INSTRUCTIONS TO FOLLOW => Although the data below holds other lines too, output only those from the line with "Themes / PWA" up to and including the line with "Nord color pallete.", exactly as they appear.

ENTRIES SHOWN =>
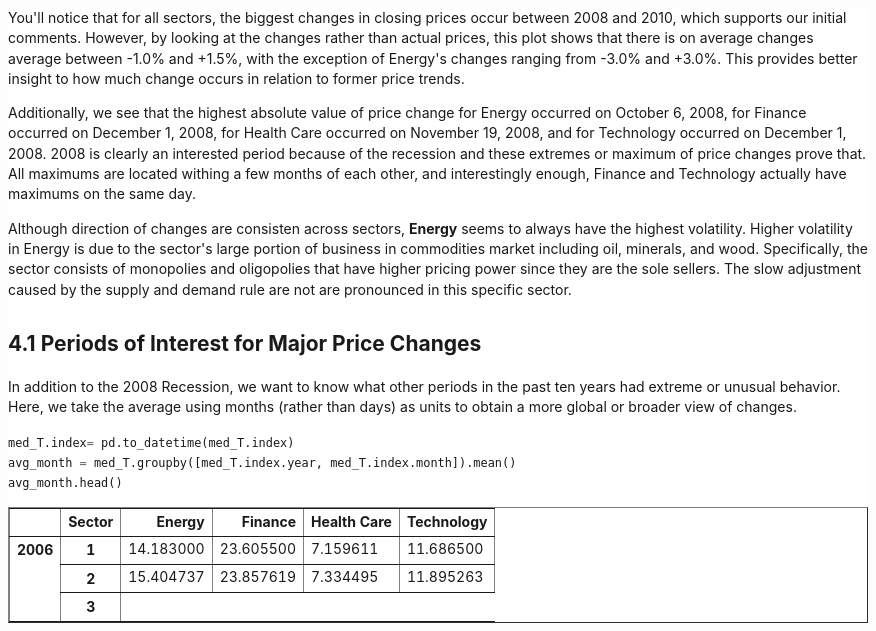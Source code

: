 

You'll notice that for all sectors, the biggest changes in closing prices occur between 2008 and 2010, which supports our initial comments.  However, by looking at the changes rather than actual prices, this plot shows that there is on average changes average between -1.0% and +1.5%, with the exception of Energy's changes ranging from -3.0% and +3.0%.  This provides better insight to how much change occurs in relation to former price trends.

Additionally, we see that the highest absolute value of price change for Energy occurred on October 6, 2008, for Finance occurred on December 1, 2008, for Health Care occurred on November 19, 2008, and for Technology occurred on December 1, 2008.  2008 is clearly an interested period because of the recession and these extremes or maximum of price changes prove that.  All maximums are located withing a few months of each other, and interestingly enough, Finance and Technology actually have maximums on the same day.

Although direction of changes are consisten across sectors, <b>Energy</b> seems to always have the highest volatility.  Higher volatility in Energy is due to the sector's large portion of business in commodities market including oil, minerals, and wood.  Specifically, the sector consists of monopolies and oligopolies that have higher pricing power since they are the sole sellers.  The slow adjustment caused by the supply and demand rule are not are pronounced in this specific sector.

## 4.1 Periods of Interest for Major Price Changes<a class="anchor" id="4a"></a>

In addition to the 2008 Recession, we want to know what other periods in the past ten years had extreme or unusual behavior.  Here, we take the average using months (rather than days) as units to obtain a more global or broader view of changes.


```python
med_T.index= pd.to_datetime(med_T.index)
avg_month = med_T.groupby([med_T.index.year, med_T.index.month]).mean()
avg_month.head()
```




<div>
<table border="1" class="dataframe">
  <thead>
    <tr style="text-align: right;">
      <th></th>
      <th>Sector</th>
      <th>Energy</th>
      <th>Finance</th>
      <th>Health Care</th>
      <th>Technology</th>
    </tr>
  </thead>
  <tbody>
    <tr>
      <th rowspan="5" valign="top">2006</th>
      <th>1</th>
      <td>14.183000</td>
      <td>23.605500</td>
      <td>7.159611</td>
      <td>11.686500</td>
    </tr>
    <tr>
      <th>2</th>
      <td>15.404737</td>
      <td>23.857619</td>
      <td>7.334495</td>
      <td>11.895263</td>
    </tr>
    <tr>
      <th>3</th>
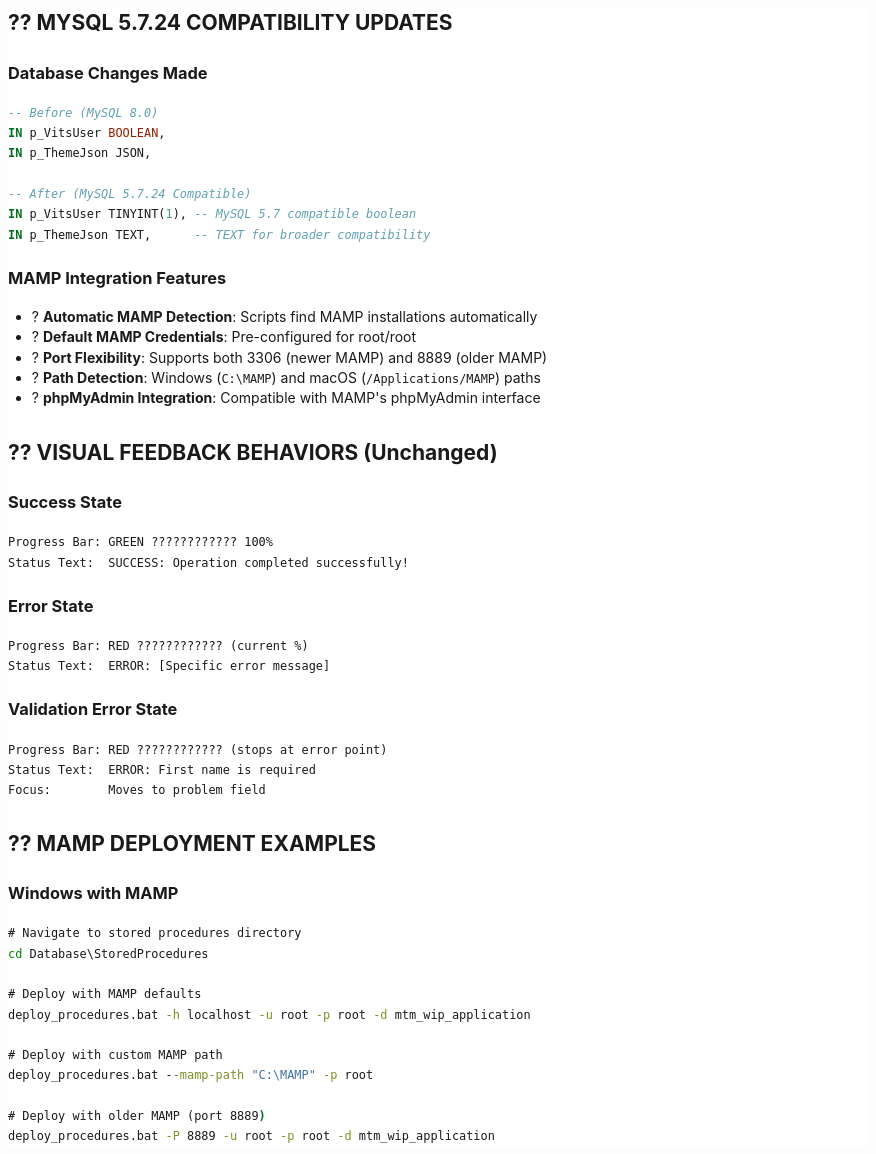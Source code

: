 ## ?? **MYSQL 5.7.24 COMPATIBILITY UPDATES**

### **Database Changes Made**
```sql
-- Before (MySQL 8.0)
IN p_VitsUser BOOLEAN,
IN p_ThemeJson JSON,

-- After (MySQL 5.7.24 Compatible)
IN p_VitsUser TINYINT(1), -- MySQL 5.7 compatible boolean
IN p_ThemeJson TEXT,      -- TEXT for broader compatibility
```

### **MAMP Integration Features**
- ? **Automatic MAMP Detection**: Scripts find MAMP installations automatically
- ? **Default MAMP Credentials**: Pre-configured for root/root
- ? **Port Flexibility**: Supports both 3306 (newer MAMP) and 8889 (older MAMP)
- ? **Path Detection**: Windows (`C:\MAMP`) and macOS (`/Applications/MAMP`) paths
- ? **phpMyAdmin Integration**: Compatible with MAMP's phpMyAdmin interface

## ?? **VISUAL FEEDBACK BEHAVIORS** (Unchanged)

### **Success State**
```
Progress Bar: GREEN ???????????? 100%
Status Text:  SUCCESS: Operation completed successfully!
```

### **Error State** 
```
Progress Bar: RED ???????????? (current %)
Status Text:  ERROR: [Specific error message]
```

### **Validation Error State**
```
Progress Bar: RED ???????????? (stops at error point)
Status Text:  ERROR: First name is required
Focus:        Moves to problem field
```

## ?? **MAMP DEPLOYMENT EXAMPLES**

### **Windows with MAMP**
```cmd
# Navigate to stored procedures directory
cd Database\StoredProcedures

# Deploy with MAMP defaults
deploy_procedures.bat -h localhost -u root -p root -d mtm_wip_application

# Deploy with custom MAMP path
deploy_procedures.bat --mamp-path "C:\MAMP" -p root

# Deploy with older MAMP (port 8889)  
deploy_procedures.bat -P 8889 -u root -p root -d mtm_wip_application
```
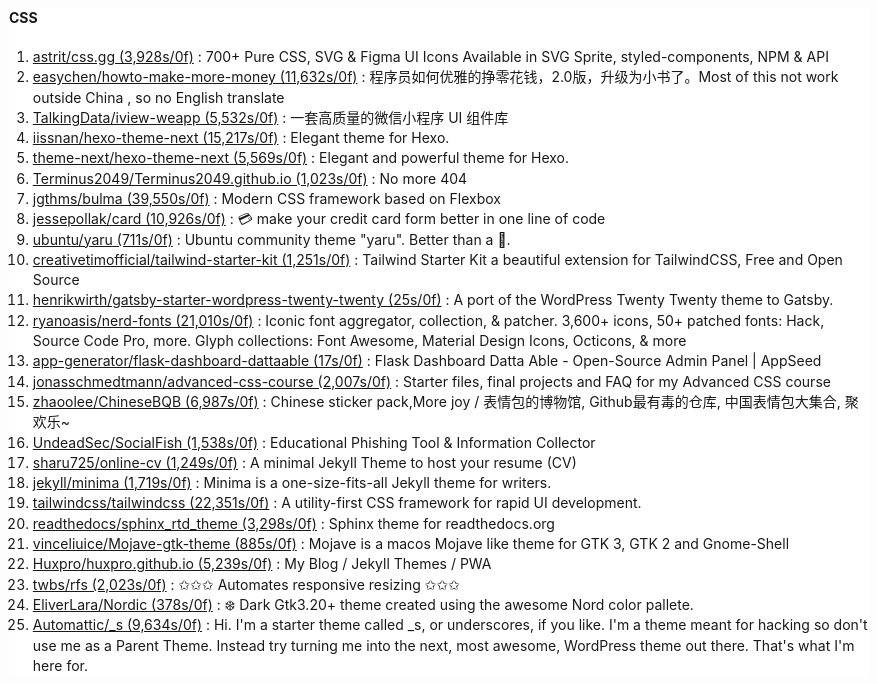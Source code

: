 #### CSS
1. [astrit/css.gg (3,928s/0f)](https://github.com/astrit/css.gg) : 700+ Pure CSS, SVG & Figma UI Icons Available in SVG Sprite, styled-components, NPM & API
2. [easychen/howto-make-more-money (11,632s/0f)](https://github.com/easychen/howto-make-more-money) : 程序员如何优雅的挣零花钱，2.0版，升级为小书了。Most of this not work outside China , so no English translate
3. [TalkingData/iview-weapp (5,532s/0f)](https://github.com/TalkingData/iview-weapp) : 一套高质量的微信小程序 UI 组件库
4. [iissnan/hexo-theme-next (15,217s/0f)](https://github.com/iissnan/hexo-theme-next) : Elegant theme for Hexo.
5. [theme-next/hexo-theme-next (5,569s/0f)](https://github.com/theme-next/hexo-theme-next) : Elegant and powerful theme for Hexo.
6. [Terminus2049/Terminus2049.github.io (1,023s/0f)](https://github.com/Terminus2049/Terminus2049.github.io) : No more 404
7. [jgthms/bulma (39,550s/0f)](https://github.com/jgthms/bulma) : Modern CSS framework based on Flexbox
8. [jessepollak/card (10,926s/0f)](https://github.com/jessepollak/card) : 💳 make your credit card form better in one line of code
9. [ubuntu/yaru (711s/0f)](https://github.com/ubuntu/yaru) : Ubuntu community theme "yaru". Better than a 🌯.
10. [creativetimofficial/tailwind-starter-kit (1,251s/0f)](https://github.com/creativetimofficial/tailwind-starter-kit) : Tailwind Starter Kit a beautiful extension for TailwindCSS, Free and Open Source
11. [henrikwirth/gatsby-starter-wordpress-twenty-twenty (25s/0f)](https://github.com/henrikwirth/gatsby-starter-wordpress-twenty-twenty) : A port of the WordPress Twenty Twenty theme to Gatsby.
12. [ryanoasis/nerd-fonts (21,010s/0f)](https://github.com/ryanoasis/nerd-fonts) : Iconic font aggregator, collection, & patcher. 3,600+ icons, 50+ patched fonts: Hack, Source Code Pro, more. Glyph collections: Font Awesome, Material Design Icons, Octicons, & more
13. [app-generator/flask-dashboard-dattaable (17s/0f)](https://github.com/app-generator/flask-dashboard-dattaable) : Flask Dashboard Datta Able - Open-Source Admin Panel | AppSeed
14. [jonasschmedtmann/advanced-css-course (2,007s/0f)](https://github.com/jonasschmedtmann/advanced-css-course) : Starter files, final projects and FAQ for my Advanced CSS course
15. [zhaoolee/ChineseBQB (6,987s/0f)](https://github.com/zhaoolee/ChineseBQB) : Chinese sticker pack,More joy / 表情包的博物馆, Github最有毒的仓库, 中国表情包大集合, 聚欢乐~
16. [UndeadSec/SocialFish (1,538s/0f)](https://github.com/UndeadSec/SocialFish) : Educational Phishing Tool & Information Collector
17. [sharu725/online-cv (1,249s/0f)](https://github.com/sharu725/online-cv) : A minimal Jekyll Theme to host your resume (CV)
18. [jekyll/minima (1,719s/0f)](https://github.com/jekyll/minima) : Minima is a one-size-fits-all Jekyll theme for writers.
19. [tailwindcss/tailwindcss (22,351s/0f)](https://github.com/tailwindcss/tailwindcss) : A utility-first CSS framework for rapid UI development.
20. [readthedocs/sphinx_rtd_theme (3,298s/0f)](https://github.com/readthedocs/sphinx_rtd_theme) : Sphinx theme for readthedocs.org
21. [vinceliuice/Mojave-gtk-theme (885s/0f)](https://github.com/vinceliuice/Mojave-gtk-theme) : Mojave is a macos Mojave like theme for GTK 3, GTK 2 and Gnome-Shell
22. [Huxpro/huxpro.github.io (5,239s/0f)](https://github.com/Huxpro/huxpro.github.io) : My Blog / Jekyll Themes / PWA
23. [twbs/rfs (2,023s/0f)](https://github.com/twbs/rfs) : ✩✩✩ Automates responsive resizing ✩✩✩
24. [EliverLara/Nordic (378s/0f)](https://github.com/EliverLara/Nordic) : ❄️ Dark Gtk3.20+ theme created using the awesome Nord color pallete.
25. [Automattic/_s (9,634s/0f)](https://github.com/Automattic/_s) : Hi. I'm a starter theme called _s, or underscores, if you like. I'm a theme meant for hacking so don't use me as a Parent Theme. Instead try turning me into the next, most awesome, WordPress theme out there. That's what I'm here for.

OUTPUT OF THE EXERCISE =>
22. [Huxpro/huxpro.github.io (5,239s/0f)](https://github.com/Huxpro/huxpro.github.io) : My Blog / Jekyll Themes / PWA
23. [twbs/rfs (2,023s/0f)](https://github.com/twbs/rfs) : ✩✩✩ Automates responsive resizing ✩✩✩
24. [EliverLara/Nordic (378s/0f)](https://github.com/EliverLara/Nordic) : ❄️ Dark Gtk3.20+ theme created using the awesome Nord color pallete.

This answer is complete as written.